That's exactly right and the biggest problem with a rank and fire policy is
that there are so many pitfalls in quantitatively judging relative
performance. In the case of a high performing or highly specialized group, the
question comes down to who does the measuring and how much power would she
have to say letting someone go isn't necessary. I'm just speculating, but my
guess is that the powers up high at Enron wouldn't have let that slide.
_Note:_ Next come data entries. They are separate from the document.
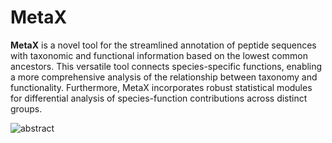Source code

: # MetaX
**MetaX** is a novel tool for the streamlined annotation of peptide sequences with taxonomic and functional information based on the lowest common ancestors. This versatile tool connects species-specific functions, enabling a more comprehensive analysis of the relationship between taxonomy and functionality. Furthermore, MetaX incorporates robust statistical modules for differential analysis of species-function contributions across distinct groups.

![abstract](https://github.com/byemaxx/MetaX/assets/44231502/8509caae-0f67-4616-a7d3-e0998deed7e1)
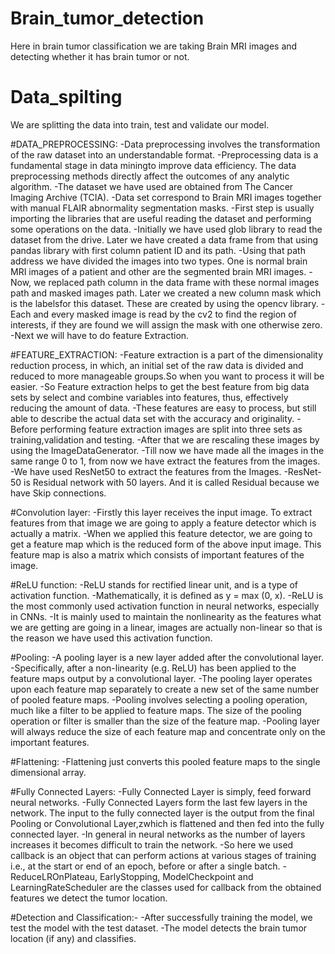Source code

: # Brain_tumor_detection

Here in brain tumor classification we are taking Brain MRI images and detecting whether it has brain tumor or not.


# Data_spilting 
 We are splitting the data into train, test and validate our model.

#DATA_PREPROCESSING:
-Data preprocessing involves the transformation of the raw dataset into an understandable format.
-Preprocessing data is a fundamental stage in data miningto improve data efficiency. The data preprocessing methods directly affect the outcomes of any analytic algorithm.
-The dataset we have used are obtained from The Cancer Imaging Archive (TCIA). 
-Data set correspond to Brain MRI images together with manual FLAIR abnormality segmentation masks.
-First step is usually importing the libraries that are useful reading the dataset and performing some operations on the data.
-Initially we have used glob library to read the dataset from the drive. Later we have created a data frame from that using pandas library with first column patient ID and its path.
-Using that path address we have divided the images into two types. One is normal brain MRI images of a patient and other are the segmented brain MRI images. 
-Now, we replaced path column in the data frame with these normal images path and masked images path. Later we created a new column mask which is the labelsfor this dataset. These are created by using the opencv library.
-Each and every masked image is read by the cv2 to find the region of interests, if they are found we will assign the mask with one otherwise zero.
-Next we will have to do feature Extraction.

#FEATURE_EXTRACTION:
-Feature extraction is a part of the dimensionality reduction process, in which, an initial set of the raw data is divided and reduced to more manageable groups.So when you want to process it will be easier. 
-So Feature extraction helps to get the best feature from big data sets by select and combine variables into features, thus, effectively reducing the amount of data.
-These features are easy to process, but still able to describe the actual data set with the accuracy and originality.
-Before performing feature extraction images are split into three sets as training,validation and testing. 
-After that we are rescaling these images by using the ImageDataGenerator. 
-Till now we have made all the images in the same range 0 to 1, from now we have extract the features from the images. 
-We have used ResNet50 to extract the features from the Images.
-ResNet-50 is Residual network with 50 layers. And it is called Residual because we have Skip connections. 


#Convolution layer:
-Firstly this layer receives the input image. To extract features from that image we are going to apply a feature detector which is actually a matrix. 
-When we applied this feature detector, we are going to get a feature map which is the reduced form of the above input image. This feature map is also a matrix which consists of important features of the image.

#ReLU function:
-ReLU stands for rectified linear unit, and is a type of activation function.
-Mathematically, it is defined as y = max (0, x).
-ReLU is the most commonly used activation function in neural networks, especially in CNNs. 
-It is mainly used to maintain the nonlinearity as the features what we are getting are going in a linear, images are actually non-linear so that is the reason we have used this activation function.


#Pooling:
-A pooling layer is a new layer added after the convolutional layer. 
-Specifically, after a non-linearity (e.g. ReLU) has been applied to the feature maps output by a convolutional layer. 
-The pooling layer operates upon each feature map separately to create a new set of the same number of pooled feature maps.
-Pooling involves selecting a pooling operation, much like a filter to be applied to feature maps. The size of the pooling operation or filter is smaller than the size of the feature map.
-Pooling layer will always reduce the size of each feature map and concentrate only on the important features.

#Flattening:
-Flattening just converts this pooled feature maps to the single dimensional array.

#Fully Connected Layers:
-Fully Connected Layer is simply, feed forward neural networks.
-Fully Connected Layers form the last few layers in the network. The input to the fully connected layer is the output from the final Pooling or Convolutional Layer,zwhich is flattened and then fed into the fully connected layer.
-In general in neural networks as the number of layers increases it becomes difficult to train the network.
-So here we used callback is an object that can perform actions at various stages of training i.e., at the start or end of an epoch, before or after a single batch. 
-ReduceLROnPlateau, EarlyStopping, ModelCheckpoint and LearningRateScheduler are the classes used for callback from the obtained features we detect the tumor location.

#Detection and Classification:-
-After successfully training the model, we test the model with the test dataset.
-The model detects the brain tumor location (if any) and classifies.



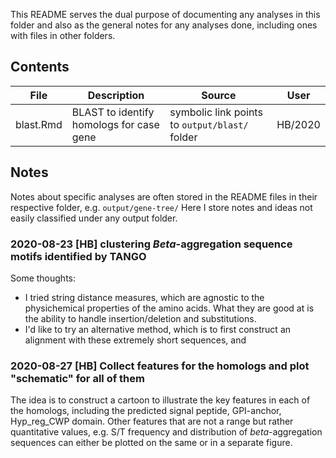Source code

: This README serves the dual purpose of documenting any analyses in this folder and also as the general notes for any analyses done, including ones with files in other folders.

## Contents
| File | Description | Source | User |
| ---- | ----------- | ------ | ---- |
| blast.Rmd | BLAST to identify homologs for case gene | symbolic link points to `output/blast/` folder | HB/2020 |

## Notes
Notes about specific analyses are often stored in the README files in their respective folder, e.g. `output/gene-tree/`
Here I store notes and ideas not easily classified under any output folder.

### 2020-08-23 [HB] clustering $Beta$-aggregation sequence motifs identified by TANGO
Some thoughts:

- I tried string distance measures, which are agnostic to the physichemical properties of the amino acids. What they are good at is the ability to handle insertion/deletion and substitutions.
- I'd like to try an alternative method, which is to first construct an alignment with these extremely short sequences, and 

### 2020-08-27 [HB] Collect features for the homologs and plot "schematic" for all of them
The idea is to construct a cartoon to illustrate the key features in each of the homologs, including the predicted signal peptide, GPI-anchor, Hyp_reg_CWP domain. Other features that are not a range but rather quantitative values, e.g. S/T frequency and distribution of $beta$-aggregation sequences can either be plotted on the same or in a separate figure.

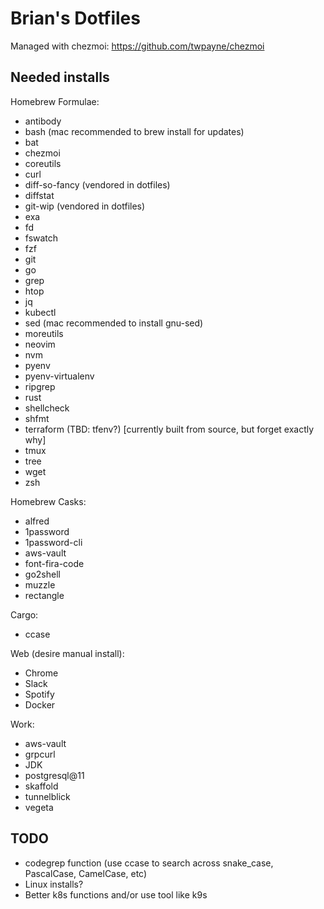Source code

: # Brian's Dotfiles

Managed with chezmoi: https://github.com/twpayne/chezmoi

## Needed installs

Homebrew Formulae:
- antibody
- bash (mac recommended to brew install for updates)
- bat
- chezmoi
- coreutils
- curl
- diff-so-fancy (vendored in dotfiles)
- diffstat
- git-wip (vendored in dotfiles)
- exa
- fd
- fswatch
- fzf
- git
- go
- grep
- htop
- jq
- kubectl
- sed (mac recommended to install gnu-sed)
- moreutils
- neovim
- nvm
- pyenv
- pyenv-virtualenv
- ripgrep
- rust
- shellcheck
- shfmt
- terraform (TBD: tfenv?) [currently built from source, but forget exactly why]
- tmux
- tree
- wget
- zsh

Homebrew Casks:
- alfred
- 1password
- 1password-cli
- aws-vault
- font-fira-code
- go2shell
- muzzle
- rectangle

Cargo:
- ccase

Web (desire manual install):
- Chrome
- Slack
- Spotify
- Docker

Work:
- aws-vault
- grpcurl
- JDK
- postgresql@11
- skaffold
- tunnelblick
- vegeta

## TODO
- codegrep function (use ccase to search across snake_case, PascalCase, CamelCase, etc)
- Linux installs?
- Better k8s functions and/or use tool like k9s
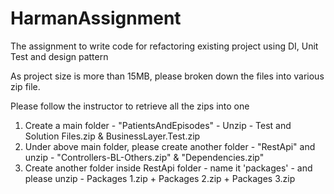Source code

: # HarmanAssignment
The assignment to write code for refactoring existing project using DI, Unit Test and design pattern

As project size is more than 15MB,  please broken down the files into various zip file.

Please follow the instructor to retrieve all the zips into one

1. Create a main folder - "PatientsAndEpisodes" - Unzip - Test and Solution Files.zip & BusinessLayer.Test.zip
2. Under above main folder, please create another folder - "RestApi" and unzip - "Controllers-BL-Others.zip" & "Dependencies.zip"
3. Create another folder inside RestApi folder - name it 'packages' - and please unzip - Packages 1.zip + Packages 2.zip + Packages 3.zip
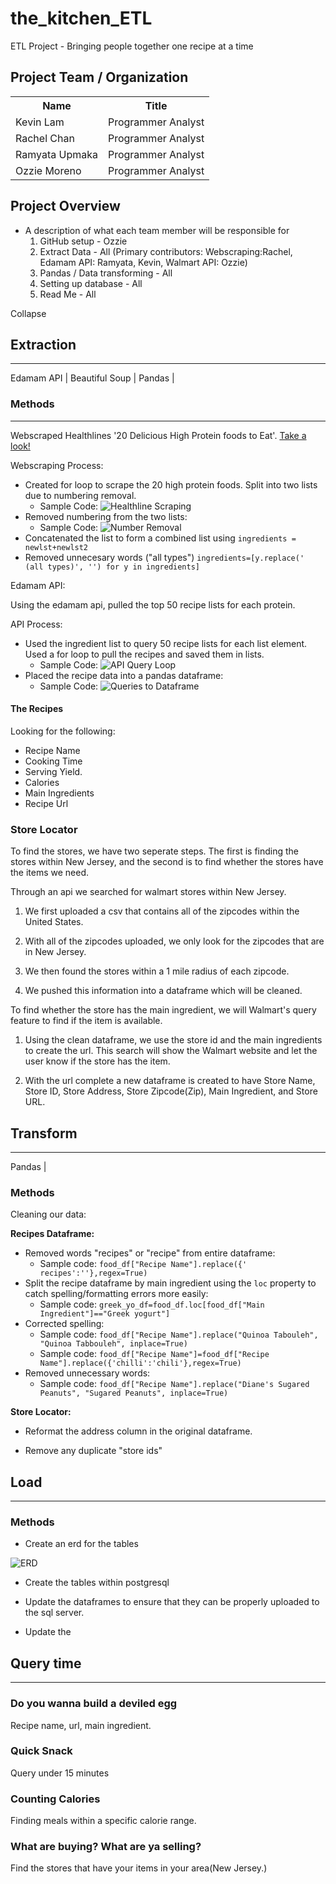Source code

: # the_kitchen_ETL

ETL Project - Bringing people together one recipe at a time

## Project Team / Organization
<table>
  <th>Name</th>
  <th>Title</th>
  <tr>
   <td>Kevin Lam</td>
    <td>Programmer Analyst</td>
  </tr>
   <tr>
    <td>Rachel Chan</td>
    <td>Programmer Analyst</td>
  </tr>
  <tr>
    <td>Ramyata Upmaka</td>
    <td>Programmer Analyst</td>
  </tr>
  <tr>
  </tr>
    <td>Ozzie Moreno</td>
    <td>Programmer Analyst</td>
</table>

## Project Overview

* A description of what each team member will be responsible for
    1. GitHub setup - Ozzie
    2. Extract Data - All (Primary contributors: Webscraping:Rachel, Edamam API: Ramyata, Kevin, Walmart API: Ozzie)
    4. Pandas / Data transforming - All
    5. Setting up database - All
    6. Read Me - All

Collapse

<!-- Wanted to get a format down. We can change it as we see fit. - Kevin -->

## Extraction

---

Edamam API | Beautiful Soup | Pandas | <!-- (Insert other tools....) -->

### **Methods**

---

Webscraped Healthlines '20 Delicious High Protein foods to Eat'. [Take a look!](https://www.healthline.com/nutrition/20-delicious-high-protein-foods#TOC_TITLE_HDR_2)

Webscraping Process:
* Created for loop to scrape the 20 high protein foods. Split into two lists due to numbering removal.
  * Sample Code:
![Healthline Scraping](Images/Scraping_code.png)
* Removed numbering from the two lists:
  * Sample Code:
![Number Removal](Images/list_loop.png)
* Concatenated the list to form a combined list using `ingredients = newlst+newlst2`
* Removed unnecesary words ("all types") `ingredients=[y.replace(' (all types)', '') for y in ingredients]`

Edamam API:

Using the edamam api, pulled the top 50 recipe lists for each protein.

API Process:

* Used the ingredient list to query 50 recipe lists for each list element. Used a for loop to pull the recipes and saved them in lists.
  * Sample Code:
![API Query Loop](Images/API_loop.png)
* Placed the recipe data into a pandas dataframe:
  * Sample Code:
![Queries to Dataframe](Images/dataframe_creation.png)

#### **The Recipes**

Looking for the following:

* Recipe Name
* Cooking Time
* Serving Yield.
* Calories
* Main Ingredients
* Recipe Url
<!-- Any other things we may want -->

### **Store Locator**

To find the stores, we have two seperate steps. The first is finding the stores within New Jersey, and the second is to find whether the stores have the items we need.

Through an api we searched for walmart stores within New Jersey.

1. We first uploaded a csv that contains all of the zipcodes within the United States.

2. With all of the zipcodes uploaded, we only look for the zipcodes that are in New Jersey.

3. We then found the stores within a 1 mile radius of each zipcode.

4. We pushed this information into a dataframe which will be cleaned.

To find whether the store has the main ingredient, we will Walmart's query feature to find if the item is available.

1. Using the clean dataframe, we use the store id and the main ingredients to create the url. This search will show the Walmart website and let the user know if the store has the item.

2. With the url complete a new dataframe is created to have Store Name, Store ID, Store Address, Store Zipcode(Zip), Main Ingredient, and Store URL.

## Transform

---

Pandas | <!-- (Other tools if needed) -->

### **Methods**

Cleaning our data:

**Recipes Dataframe:**

* Removed words "recipes" or "recipe" from entire dataframe:
  * Sample code:
  `food_df["Recipe Name"].replace({' recipes':''},regex=True)`
* Split the recipe dataframe by main ingredient using the `loc` property to catch spelling/formatting errors more easily:
  * Sample code:
  `greek_yo_df=food_df.loc[food_df["Main Ingredient"]=="Greek yogurt"]`
* Corrected spelling:
  * Sample code:
  `food_df["Recipe Name"].replace("Quinoa Tabouleh", "Quinoa Tabbouleh", inplace=True)`
  * Sample code: `food_df["Recipe Name"]=food_df["Recipe Name"].replace({'chilli':'chili'},regex=True)`
* Removed unnecessary words:
  * Sample code:
  `food_df["Recipe Name"].replace("Diane's Sugared Peanuts", "Sugared Peanuts", inplace=True)`

**Store Locator:**

* Reformat the address column in the original dataframe.

* Remove any duplicate "store ids"


## Load

---

### **Methods**

* Create an erd for the tables

![ERD](Images/ERD_ETL.png)

* Create the tables within postgresql

* Update the dataframes to ensure that they can be properly uploaded to the sql server.

* Update the 

## Query time

---

<!-- Honestly some things that I quickly thought of. We can do other things. - Kevin -->

### **Do you wanna build a deviled egg**

Recipe name, url, main ingredient.

### **Quick Snack**

Query under 15 minutes

### **Counting Calories**

Finding meals within a specific calorie range.

### **What are buying? What are ya selling?**

Find the stores that have your items in your area(New Jersey.)
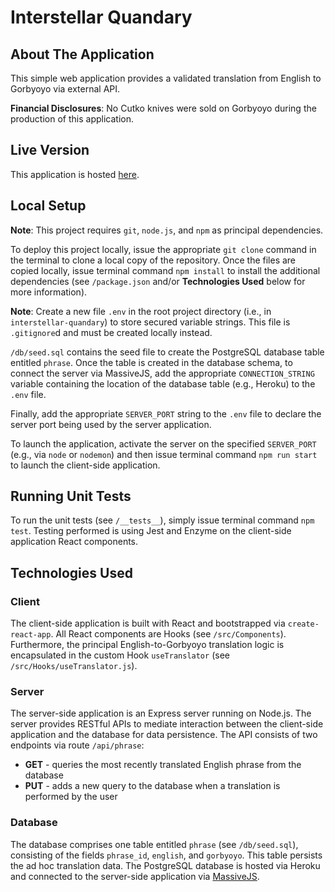 # Interstellar Quandary

## About The Application

This simple web application provides a validated translation from English to Gorbyoyo via external API.

**Financial Disclosures**: No Cutko knives were sold on Gorbyoyo during the production of this application.

## Live Version

This application is hosted [here](http://46.101.218.116:4000/).

## Local Setup

**Note**: This project requires `git`, `node.js`, and `npm` as principal dependencies.

To deploy this project locally, issue the appropriate `git clone` command in the terminal to clone a local copy of the repository. Once the files are copied locally, issue terminal command `npm install` to install the additional dependencies (see `/package.json` and/or **Technologies Used** below for more information).

**Note**: Create a new file `.env` in the root project directory (i.e., in `interstellar-quandary`) to store secured variable strings. This file is `.gitignore`d and must be created locally instead.

`/db/seed.sql` contains the seed file to create the PostgreSQL database table entitled `phrase`. Once the table is created in the database schema, to connect the server via MassiveJS, add the appropriate `CONNECTION_STRING` variable containing the location of the database table (e.g., Heroku) to the `.env` file.

Finally, add the appropriate `SERVER_PORT` string to the `.env` file to declare the server port being used by the server application. 

To launch the application, activate the server on the specified `SERVER_PORT` (e.g., via `node` or `nodemon`) and then issue terminal command `npm run start` to launch the client-side application.

## Running Unit Tests

To run the unit tests (see `/__tests__`), simply issue terminal command `npm test`. Testing performed is using Jest and Enzyme on the client-side application React components.

## Technologies Used

### Client

The client-side application is built with React and bootstrapped via `create-react-app`. All React components are Hooks (see `/src/Components`). Furthermore, the principal English-to-Gorbyoyo translation logic is encapsulated in the custom Hook `useTranslator` (see `/src/Hooks/useTranslator.js`).

### Server

The server-side application is an Express server running on Node.js. The server provides RESTful APIs to mediate interaction between the client-side application and the database for data persistence. The API consists of two endpoints via route `/api/phrase`:
* **GET** - queries the most recently translated English phrase from the database
* **PUT** - adds a new query to the database when a translation is performed by the user

### Database

The database comprises one table entitled `phrase` (see `/db/seed.sql`), consisting of the fields `phrase_id`, `english`, and `gorbyoyo`. This table persists the ad hoc translation data. The PostgreSQL database is hosted via Heroku and connected to the server-side application via [MassiveJS](https://massivejs.org/).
We should also remember that this article was published just 6 months before
Enron filed bankruptcy. While ranking and fire sounds sane in principle, we
have to wonder how much this sort of hire-fast-fire-fast policy contributed to
the systemic and ethical break downs that have made the company infamous.

------
StrawberryFrog
Firing the bottom 15% every year automatically is just going to lead to a
corporate culture of politicking and backstabbing, glory-hounding and not
helping each other. I hesitate to call this an "unintended consequence" since
it looks perfectly obvious to me.

I really don't think it's going to lead to the best actual performance of the
company. With any metric, you really do have to ask "how is this going to be
gamed" before implementing it. Unrelated example:
[http://www.thewelfarestatewerein.com/archives/2005/04/more_m...](http://www.thewelfarestatewerein.com/archives/2005/04/more_manipulati.php).

------
petewarden
I've just submitted "The Talent Myth", a great analysis of how rank and fire
contributed to Enron's demise:
<http://www.scribd.com/doc/15668431/601TalentMyth>